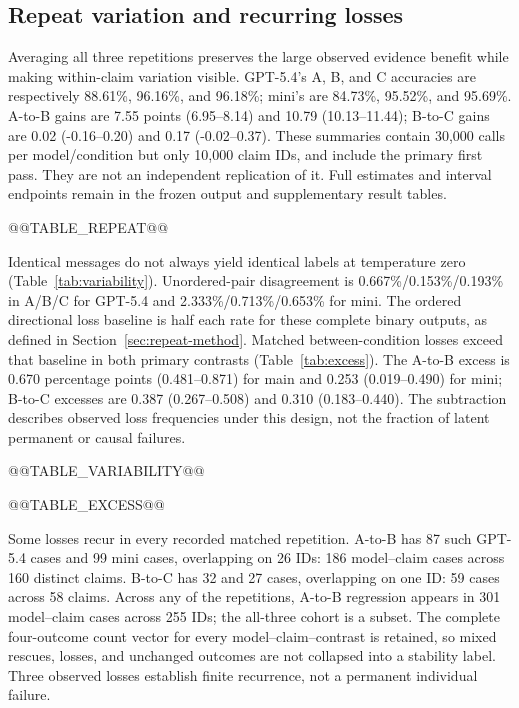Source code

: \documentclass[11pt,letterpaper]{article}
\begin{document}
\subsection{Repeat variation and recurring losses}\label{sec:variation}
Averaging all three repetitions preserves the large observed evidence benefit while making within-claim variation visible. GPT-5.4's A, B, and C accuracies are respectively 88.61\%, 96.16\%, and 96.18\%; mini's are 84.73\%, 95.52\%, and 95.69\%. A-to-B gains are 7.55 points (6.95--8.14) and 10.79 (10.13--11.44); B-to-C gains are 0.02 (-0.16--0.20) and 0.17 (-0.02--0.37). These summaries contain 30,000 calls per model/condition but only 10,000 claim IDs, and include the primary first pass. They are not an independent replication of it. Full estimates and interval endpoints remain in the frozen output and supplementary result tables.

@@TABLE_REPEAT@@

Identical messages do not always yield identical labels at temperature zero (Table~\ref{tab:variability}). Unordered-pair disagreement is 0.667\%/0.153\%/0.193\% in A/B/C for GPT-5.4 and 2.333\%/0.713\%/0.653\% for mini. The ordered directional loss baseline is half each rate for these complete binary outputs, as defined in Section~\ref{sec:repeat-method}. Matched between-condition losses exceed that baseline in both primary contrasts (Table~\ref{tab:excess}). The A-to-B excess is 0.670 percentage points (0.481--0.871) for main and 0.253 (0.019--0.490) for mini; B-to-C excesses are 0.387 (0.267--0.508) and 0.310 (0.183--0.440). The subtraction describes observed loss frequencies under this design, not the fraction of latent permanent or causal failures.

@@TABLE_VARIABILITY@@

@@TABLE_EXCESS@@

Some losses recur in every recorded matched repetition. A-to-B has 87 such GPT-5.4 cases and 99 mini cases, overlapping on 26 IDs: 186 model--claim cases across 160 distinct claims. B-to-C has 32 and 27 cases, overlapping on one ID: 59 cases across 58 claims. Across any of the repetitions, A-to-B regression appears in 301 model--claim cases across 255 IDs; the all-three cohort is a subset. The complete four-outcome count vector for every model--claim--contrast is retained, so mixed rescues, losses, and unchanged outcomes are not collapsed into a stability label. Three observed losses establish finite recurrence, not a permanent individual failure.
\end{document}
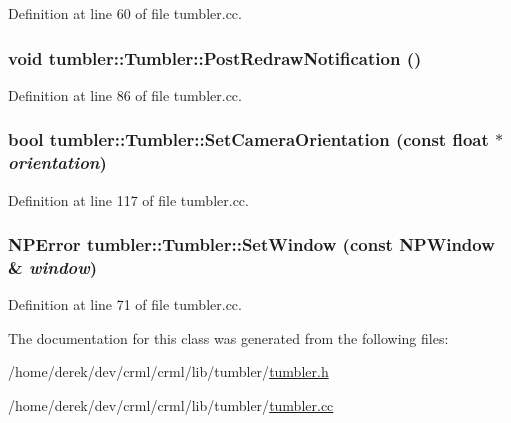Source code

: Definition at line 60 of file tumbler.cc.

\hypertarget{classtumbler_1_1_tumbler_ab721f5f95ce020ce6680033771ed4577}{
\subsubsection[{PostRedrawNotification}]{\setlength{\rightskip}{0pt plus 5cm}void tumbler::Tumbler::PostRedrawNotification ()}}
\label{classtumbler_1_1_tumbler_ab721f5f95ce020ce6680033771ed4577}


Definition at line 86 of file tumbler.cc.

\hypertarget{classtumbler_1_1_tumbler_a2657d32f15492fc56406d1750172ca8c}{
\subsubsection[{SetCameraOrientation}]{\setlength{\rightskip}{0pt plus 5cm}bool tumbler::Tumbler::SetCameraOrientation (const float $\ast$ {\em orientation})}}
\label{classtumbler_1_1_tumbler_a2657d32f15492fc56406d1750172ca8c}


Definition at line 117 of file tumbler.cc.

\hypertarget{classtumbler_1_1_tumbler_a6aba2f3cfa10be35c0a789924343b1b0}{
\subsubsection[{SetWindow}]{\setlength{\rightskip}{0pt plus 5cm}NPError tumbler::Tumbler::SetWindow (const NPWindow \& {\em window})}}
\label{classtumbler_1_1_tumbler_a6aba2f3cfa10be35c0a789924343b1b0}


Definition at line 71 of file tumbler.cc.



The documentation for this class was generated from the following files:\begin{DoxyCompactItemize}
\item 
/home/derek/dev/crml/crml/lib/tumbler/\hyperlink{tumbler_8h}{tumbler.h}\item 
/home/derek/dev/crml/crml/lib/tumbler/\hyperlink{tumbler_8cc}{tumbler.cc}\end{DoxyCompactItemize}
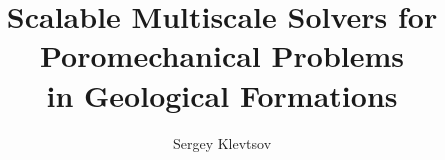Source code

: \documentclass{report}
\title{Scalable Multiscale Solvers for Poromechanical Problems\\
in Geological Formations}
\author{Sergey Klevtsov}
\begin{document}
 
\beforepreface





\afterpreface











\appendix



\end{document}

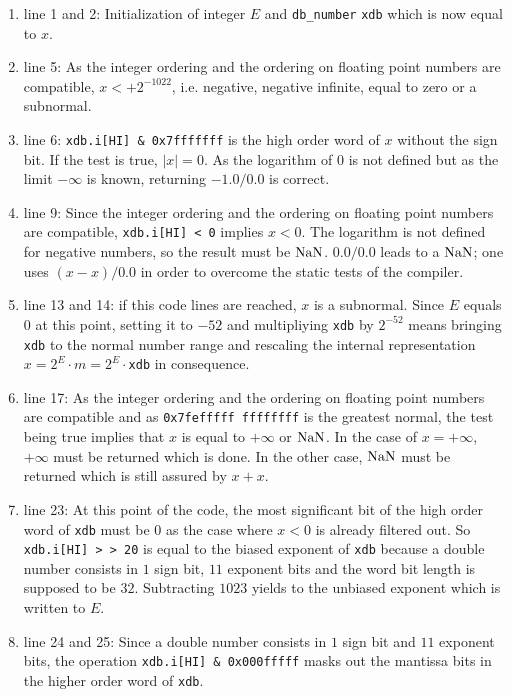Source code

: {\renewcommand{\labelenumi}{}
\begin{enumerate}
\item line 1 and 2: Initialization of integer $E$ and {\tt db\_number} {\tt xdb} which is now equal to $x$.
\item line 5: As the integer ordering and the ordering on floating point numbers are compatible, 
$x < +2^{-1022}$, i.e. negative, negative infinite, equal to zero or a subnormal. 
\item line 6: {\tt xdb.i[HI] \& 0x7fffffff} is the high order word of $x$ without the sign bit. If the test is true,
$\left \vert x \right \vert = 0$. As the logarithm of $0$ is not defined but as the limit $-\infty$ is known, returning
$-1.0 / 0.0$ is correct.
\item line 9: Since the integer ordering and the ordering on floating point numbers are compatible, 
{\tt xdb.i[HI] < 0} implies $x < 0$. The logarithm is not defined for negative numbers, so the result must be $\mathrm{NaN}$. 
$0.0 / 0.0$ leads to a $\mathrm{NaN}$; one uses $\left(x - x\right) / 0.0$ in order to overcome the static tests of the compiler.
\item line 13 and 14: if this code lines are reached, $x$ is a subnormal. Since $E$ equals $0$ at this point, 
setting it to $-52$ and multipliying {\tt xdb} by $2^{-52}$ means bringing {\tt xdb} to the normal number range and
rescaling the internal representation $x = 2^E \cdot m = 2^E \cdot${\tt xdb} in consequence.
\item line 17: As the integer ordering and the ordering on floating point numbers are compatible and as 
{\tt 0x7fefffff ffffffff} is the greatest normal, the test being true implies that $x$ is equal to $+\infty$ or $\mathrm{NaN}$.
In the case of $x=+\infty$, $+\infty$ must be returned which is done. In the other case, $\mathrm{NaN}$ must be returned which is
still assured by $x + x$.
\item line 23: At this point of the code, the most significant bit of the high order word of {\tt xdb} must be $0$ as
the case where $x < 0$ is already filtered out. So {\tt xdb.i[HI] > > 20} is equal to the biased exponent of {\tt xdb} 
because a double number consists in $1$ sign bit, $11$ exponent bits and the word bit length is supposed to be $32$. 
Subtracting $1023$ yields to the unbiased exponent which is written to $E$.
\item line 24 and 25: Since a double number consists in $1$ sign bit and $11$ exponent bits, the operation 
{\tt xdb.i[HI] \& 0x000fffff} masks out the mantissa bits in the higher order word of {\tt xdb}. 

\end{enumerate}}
********************
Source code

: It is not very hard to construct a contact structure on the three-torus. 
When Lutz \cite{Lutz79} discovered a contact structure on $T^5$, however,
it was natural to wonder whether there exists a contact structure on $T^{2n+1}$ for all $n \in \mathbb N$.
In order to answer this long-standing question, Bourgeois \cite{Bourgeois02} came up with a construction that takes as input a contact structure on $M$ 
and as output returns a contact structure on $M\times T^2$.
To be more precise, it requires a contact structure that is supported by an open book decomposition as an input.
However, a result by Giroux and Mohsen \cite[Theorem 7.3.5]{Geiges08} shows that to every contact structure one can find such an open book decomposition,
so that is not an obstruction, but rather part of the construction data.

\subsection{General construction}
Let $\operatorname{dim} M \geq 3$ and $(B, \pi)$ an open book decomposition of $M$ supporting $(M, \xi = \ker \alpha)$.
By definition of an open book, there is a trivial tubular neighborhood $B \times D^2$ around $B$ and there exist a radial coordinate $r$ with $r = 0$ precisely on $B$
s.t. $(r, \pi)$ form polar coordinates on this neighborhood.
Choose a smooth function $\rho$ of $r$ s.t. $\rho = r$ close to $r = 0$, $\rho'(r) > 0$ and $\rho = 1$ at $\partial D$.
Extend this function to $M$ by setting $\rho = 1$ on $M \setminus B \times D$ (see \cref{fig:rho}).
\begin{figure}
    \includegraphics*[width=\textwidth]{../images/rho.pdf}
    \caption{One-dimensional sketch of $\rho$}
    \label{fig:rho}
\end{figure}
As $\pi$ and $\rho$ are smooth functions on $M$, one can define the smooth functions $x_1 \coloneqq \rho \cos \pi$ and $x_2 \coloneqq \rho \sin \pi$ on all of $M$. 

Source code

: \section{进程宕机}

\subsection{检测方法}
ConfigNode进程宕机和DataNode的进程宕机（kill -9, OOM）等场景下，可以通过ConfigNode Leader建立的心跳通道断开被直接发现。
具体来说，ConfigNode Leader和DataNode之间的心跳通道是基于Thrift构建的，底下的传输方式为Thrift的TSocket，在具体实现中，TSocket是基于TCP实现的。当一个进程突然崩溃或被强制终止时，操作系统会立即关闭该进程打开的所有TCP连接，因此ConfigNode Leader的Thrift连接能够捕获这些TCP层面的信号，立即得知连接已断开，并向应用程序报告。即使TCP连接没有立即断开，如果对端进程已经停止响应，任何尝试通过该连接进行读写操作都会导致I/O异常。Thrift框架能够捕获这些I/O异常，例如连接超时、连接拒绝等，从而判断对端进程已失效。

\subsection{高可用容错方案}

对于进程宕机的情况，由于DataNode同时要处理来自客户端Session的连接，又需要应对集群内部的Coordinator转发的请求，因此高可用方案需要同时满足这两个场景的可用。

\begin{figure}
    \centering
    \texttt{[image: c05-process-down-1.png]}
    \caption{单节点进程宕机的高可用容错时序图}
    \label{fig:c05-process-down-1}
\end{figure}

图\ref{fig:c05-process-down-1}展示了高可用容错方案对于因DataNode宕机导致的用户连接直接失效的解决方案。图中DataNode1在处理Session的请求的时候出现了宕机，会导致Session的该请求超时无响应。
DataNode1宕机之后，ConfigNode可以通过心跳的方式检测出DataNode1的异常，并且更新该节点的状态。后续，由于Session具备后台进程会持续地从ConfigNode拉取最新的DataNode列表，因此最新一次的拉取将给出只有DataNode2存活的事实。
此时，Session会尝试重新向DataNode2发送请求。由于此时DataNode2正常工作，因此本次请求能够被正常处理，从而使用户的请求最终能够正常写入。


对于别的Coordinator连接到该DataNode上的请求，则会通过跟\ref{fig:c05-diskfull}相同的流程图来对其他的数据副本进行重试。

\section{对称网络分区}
********************
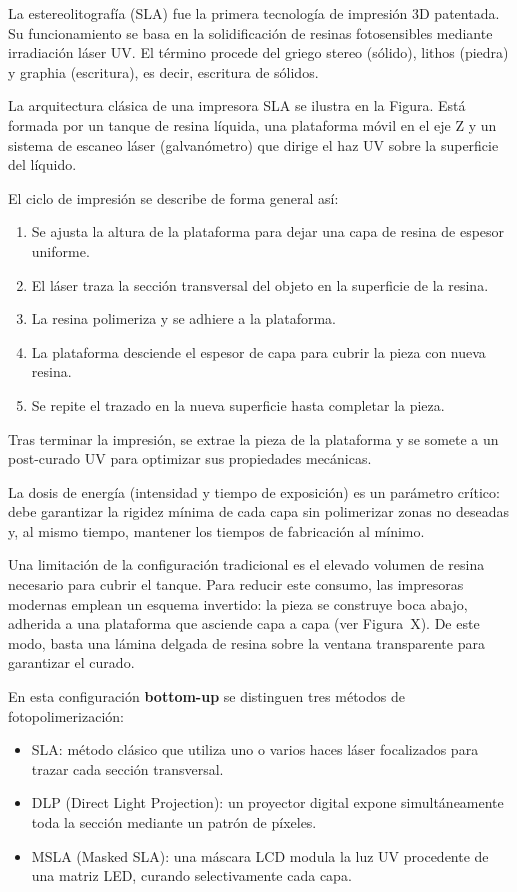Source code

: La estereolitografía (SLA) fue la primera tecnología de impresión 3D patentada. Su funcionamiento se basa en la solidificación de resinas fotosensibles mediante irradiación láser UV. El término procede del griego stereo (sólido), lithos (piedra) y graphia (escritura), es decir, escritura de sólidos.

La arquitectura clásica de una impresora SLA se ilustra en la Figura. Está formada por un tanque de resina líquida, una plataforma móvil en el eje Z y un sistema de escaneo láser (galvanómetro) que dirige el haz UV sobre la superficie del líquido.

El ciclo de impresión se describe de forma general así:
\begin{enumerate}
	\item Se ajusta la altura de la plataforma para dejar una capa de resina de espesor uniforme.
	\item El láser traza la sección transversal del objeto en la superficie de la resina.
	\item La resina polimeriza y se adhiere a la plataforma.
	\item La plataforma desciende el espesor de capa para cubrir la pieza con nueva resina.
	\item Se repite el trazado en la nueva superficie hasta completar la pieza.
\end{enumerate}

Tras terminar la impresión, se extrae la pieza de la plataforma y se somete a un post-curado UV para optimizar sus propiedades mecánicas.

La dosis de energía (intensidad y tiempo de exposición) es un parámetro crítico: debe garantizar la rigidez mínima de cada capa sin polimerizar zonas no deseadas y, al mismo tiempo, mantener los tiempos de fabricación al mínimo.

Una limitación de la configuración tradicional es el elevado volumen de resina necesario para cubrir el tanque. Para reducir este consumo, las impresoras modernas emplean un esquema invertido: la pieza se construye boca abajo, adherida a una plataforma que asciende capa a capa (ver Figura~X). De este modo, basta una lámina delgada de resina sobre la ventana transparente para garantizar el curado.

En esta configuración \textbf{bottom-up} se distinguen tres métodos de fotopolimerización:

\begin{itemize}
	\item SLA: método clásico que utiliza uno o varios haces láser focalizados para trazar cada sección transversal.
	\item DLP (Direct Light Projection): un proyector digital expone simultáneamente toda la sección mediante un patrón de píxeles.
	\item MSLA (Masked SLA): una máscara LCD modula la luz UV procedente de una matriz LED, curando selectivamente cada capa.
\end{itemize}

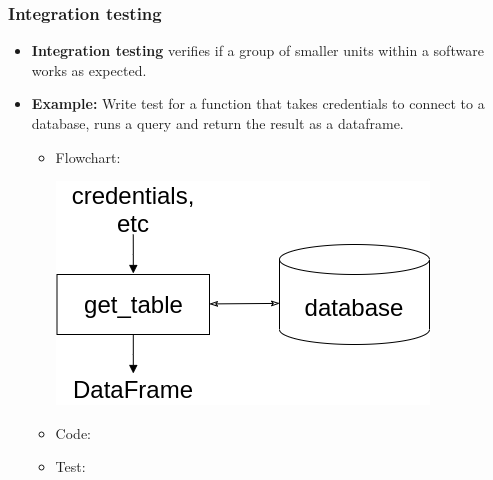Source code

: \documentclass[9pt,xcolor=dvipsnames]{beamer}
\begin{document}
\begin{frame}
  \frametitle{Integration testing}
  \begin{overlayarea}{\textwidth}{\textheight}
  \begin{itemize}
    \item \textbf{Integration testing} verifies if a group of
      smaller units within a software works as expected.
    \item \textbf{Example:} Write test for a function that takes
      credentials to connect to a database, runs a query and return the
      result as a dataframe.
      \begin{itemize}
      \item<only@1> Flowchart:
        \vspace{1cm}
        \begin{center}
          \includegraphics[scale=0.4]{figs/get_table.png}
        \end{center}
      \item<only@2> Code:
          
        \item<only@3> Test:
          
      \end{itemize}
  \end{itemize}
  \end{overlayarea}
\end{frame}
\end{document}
********************
Beginning with the line above that has "The documentation for" and going on through the line that has "rescaling the internal", retype every line exactly and add nothing else; drop the pictures.

Reply:
The documentation for this class was generated from the following files:\begin{DoxyCompactItemize}
\item 
/home/derek/dev/crml/crml/lib/tumbler/\hyperlink{tumbler_8h}{tumbler.h}\item 
/home/derek/dev/crml/crml/lib/tumbler/\hyperlink{tumbler_8cc}{tumbler.cc}\end{DoxyCompactItemize}
Source code

: \documentclass{report}
\title{Scalable Multiscale Solvers for Poromechanical Problems\\
in Geological Formations}
\author{Sergey Klevtsov}
\begin{document}
 
\beforepreface





\afterpreface











\appendix



\end{document}

Source code

: {\renewcommand{\labelenumi}{}
\begin{enumerate}
\item line 1 and 2: Initialization of integer $E$ and {\tt db\_number} {\tt xdb} which is now equal to $x$.
\item line 5: As the integer ordering and the ordering on floating point numbers are compatible, 
$x < +2^{-1022}$, i.e. negative, negative infinite, equal to zero or a subnormal. 
\item line 6: {\tt xdb.i[HI] \& 0x7fffffff} is the high order word of $x$ without the sign bit. If the test is true,
$\left \vert x \right \vert = 0$. As the logarithm of $0$ is not defined but as the limit $-\infty$ is known, returning
$-1.0 / 0.0$ is correct.
\item line 9: Since the integer ordering and the ordering on floating point numbers are compatible, 
{\tt xdb.i[HI] < 0} implies $x < 0$. The logarithm is not defined for negative numbers, so the result must be $\mathrm{NaN}$. 
$0.0 / 0.0$ leads to a $\mathrm{NaN}$; one uses $\left(x - x\right) / 0.0$ in order to overcome the static tests of the compiler.
\item line 13 and 14: if this code lines are reached, $x$ is a subnormal. Since $E$ equals $0$ at this point, 
setting it to $-52$ and multipliying {\tt xdb} by $2^{-52}$ means bringing {\tt xdb} to the normal number range and
rescaling the internal representation $x = 2^E \cdot m = 2^E \cdot${\tt xdb} in consequence.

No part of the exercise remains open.